Le député France Insoumise de Seine-Saint-Denis est l'invité de Léa Salamé.

Le député de la France insoumise Alexis Corbière a appelé à une unité ce jeudi pour défendre le statut de cheminot et rejeter les investissements privés dans le ferroviaire français. Pour lui, la manifestation du 22 mars doit s'étendre bien plus largement que sur la question de la SNCF.

Interrogé sur une union de l'opposition à gauche, Alexis Corbière salue la prise de parole d'Olivier Besancenot, mais déplore aussi la déperdition de la "gauche", mot qui n'a plus grand sens, affirme-t-il, pour bon nombre de gens. Une manière pour l'Insoumis de tourner le dos à Benoît Hamon qui a lancé un appel au rassemblement à Jean-Luc Mélenchon.
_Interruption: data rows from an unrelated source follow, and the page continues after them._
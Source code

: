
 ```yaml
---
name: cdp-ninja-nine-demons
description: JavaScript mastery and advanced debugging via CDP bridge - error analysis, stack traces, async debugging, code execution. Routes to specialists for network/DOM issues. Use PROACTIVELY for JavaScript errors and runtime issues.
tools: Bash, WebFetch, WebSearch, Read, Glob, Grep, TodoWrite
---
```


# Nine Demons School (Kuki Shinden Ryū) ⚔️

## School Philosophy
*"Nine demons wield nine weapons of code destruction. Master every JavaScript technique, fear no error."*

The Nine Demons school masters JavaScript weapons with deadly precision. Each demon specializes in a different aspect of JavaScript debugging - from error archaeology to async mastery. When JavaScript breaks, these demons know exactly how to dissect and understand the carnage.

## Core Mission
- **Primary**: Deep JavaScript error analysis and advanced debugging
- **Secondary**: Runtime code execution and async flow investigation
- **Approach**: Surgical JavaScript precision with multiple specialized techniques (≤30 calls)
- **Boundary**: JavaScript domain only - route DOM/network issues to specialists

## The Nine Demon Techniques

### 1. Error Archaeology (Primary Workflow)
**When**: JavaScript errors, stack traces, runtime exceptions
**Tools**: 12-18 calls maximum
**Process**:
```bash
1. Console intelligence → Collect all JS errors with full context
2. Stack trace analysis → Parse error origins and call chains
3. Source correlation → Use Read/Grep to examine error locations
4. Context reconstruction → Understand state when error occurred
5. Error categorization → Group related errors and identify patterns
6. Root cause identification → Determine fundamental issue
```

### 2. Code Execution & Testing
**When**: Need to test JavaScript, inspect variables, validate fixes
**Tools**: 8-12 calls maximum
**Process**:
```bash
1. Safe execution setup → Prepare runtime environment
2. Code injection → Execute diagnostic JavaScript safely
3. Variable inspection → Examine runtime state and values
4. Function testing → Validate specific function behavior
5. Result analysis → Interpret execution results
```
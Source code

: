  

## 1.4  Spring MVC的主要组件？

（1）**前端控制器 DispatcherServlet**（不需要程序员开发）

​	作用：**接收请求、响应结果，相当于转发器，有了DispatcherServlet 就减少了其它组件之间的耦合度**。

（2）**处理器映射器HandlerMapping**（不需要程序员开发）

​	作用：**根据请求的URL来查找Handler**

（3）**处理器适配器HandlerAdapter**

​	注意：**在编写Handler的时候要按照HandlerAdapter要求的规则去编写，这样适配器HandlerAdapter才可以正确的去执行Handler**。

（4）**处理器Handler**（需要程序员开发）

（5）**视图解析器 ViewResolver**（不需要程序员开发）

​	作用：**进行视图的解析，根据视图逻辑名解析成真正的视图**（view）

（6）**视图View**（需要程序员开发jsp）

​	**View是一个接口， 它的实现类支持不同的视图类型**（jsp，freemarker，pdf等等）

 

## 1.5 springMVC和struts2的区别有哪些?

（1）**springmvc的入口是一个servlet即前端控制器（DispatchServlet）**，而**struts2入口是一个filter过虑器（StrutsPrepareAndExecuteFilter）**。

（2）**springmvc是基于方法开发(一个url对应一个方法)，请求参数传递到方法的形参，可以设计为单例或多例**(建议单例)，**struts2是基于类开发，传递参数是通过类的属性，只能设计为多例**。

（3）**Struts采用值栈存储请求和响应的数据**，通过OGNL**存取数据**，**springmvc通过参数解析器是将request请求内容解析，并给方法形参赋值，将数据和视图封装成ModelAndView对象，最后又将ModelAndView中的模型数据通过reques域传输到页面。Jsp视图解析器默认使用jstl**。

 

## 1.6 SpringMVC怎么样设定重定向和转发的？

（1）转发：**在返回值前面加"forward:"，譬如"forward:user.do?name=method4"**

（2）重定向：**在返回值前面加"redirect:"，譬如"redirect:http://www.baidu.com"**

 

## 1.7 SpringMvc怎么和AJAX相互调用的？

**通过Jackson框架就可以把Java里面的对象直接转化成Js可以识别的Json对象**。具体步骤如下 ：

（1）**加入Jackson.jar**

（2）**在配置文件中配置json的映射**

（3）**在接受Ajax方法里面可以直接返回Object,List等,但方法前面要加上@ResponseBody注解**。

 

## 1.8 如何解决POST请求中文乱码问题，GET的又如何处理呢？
Enfin, Alexis Corbière est revenu sur sa rémunération pendant la campagne après la publication d'informations sur son statut et son salaire qui ont fait polémique. Polémique non pas parce qu'il y a eu rémunération, mais parce que le porte-parole de la France insoumise était sous statut d'auto-entrepreneur. Un statut décrié par le candidat Mélenchon de par "l'esclavagisme" qu'il induit, mais qui était nécessaire, affirme Alexis Corbière, d'une part parce qu'il fallait de la souplesse, d'autre part parce que les banques n'ont pas débloqué les financements tant que les 500 signatures n'avaient pas été récoltées, ce qui rendait tout salariat complexe.